Using regularly Opera, Chrome, and Firefox, here.
Chrome to me has the farthest to go to be the browser I want. It's limited options and capabilities are too much of a game-breaker for me, from its pathetic options menu, to features that I use all the time like mouse gestures. While I love the task manager it has, the builtin ability to resize certain text boxes, and the multi-process model, a few cool little features do not make a good browser. Worst, despite all the hype about Chrome being the most lightweight browser around, I often find that Opera (or even Firefox) uses less resources in a lot of cases for similar tasks.
Firefox lacks the cleanliness that Opera has. For good or ill, Firefox has everything one needs, but only in add-ons, which involves finding the add-ons, making sure they play nice with each other, keeping them up-to-date, taking care of compatibility issues when the add-on is incompatible with the browser version you're using, and avoiding add-on bloat. The easy drag-and-drop customizable interface from Opera would be nice to have, though. I'd also have them take tab-management pointers from Opera if I wasn't using a folder-tree style add-on called TabKit.

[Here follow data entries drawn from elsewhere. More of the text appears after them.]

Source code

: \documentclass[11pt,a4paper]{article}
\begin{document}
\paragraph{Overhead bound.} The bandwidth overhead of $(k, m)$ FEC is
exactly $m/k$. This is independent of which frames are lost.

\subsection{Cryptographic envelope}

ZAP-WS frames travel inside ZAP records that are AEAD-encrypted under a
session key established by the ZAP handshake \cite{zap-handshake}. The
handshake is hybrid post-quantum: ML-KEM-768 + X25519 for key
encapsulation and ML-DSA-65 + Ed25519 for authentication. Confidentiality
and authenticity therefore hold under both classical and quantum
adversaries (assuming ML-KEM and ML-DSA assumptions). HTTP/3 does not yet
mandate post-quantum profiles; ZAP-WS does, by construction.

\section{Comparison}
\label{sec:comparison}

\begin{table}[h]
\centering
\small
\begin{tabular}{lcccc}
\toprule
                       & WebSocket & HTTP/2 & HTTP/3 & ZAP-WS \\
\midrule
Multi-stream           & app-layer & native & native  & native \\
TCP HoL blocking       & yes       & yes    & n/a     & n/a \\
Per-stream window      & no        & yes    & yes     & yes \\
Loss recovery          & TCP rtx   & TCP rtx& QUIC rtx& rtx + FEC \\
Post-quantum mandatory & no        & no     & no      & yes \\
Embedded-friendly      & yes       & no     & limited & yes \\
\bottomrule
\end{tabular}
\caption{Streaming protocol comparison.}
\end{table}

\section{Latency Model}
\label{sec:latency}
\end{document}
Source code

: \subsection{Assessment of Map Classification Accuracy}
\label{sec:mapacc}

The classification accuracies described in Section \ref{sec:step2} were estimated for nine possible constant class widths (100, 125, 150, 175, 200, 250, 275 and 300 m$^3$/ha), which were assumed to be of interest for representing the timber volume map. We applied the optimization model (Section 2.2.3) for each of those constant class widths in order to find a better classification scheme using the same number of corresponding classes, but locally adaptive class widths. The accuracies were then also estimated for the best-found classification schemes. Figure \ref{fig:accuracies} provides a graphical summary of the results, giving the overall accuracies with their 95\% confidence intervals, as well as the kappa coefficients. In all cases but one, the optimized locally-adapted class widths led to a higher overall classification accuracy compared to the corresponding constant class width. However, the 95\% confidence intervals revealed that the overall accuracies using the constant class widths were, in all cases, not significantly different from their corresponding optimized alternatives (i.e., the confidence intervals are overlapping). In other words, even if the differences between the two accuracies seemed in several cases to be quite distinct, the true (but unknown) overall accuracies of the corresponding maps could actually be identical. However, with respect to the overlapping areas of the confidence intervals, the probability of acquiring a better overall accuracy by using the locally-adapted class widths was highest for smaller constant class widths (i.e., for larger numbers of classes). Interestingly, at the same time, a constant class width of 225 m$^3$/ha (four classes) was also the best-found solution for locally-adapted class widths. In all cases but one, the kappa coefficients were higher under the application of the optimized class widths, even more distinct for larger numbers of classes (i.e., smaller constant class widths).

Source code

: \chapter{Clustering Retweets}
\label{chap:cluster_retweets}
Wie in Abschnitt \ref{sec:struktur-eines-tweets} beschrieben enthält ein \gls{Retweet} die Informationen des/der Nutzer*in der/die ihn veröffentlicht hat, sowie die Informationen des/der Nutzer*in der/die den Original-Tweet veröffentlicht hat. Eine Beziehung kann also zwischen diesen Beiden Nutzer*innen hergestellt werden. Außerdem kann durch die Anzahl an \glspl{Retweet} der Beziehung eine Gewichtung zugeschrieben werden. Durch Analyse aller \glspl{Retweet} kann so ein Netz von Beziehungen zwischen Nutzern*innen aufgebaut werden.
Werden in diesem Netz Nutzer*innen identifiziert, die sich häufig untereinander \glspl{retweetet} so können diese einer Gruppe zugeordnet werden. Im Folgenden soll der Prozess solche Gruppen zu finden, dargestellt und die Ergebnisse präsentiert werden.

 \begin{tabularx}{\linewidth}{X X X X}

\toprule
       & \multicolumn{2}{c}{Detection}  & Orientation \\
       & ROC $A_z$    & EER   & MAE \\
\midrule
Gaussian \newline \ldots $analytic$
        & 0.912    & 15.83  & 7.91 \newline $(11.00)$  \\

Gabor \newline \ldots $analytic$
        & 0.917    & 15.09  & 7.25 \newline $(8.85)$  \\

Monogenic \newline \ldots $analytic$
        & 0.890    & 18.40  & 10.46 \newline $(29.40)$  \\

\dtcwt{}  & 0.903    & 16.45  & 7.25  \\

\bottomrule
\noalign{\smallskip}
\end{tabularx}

I'd like Opera 10 to stop bugging out and get out of beta. Easier controls to block certain flash or javascript would be nice, especially if combined with a Chrome-style task manager. Using an old (P4 2.8Ghz) computer I often see a browser (FF, Opera, occasionally Chrome) start hogging 90% of the CPU because of javascript and flash ads in the background. Chrome's ability to kill a process would be nice, but is obviously hard to implement. Tabs in Opera are pretty good, but the aforementioned Firefox add-on TabKit is a lot easier for organizing and using my tabs.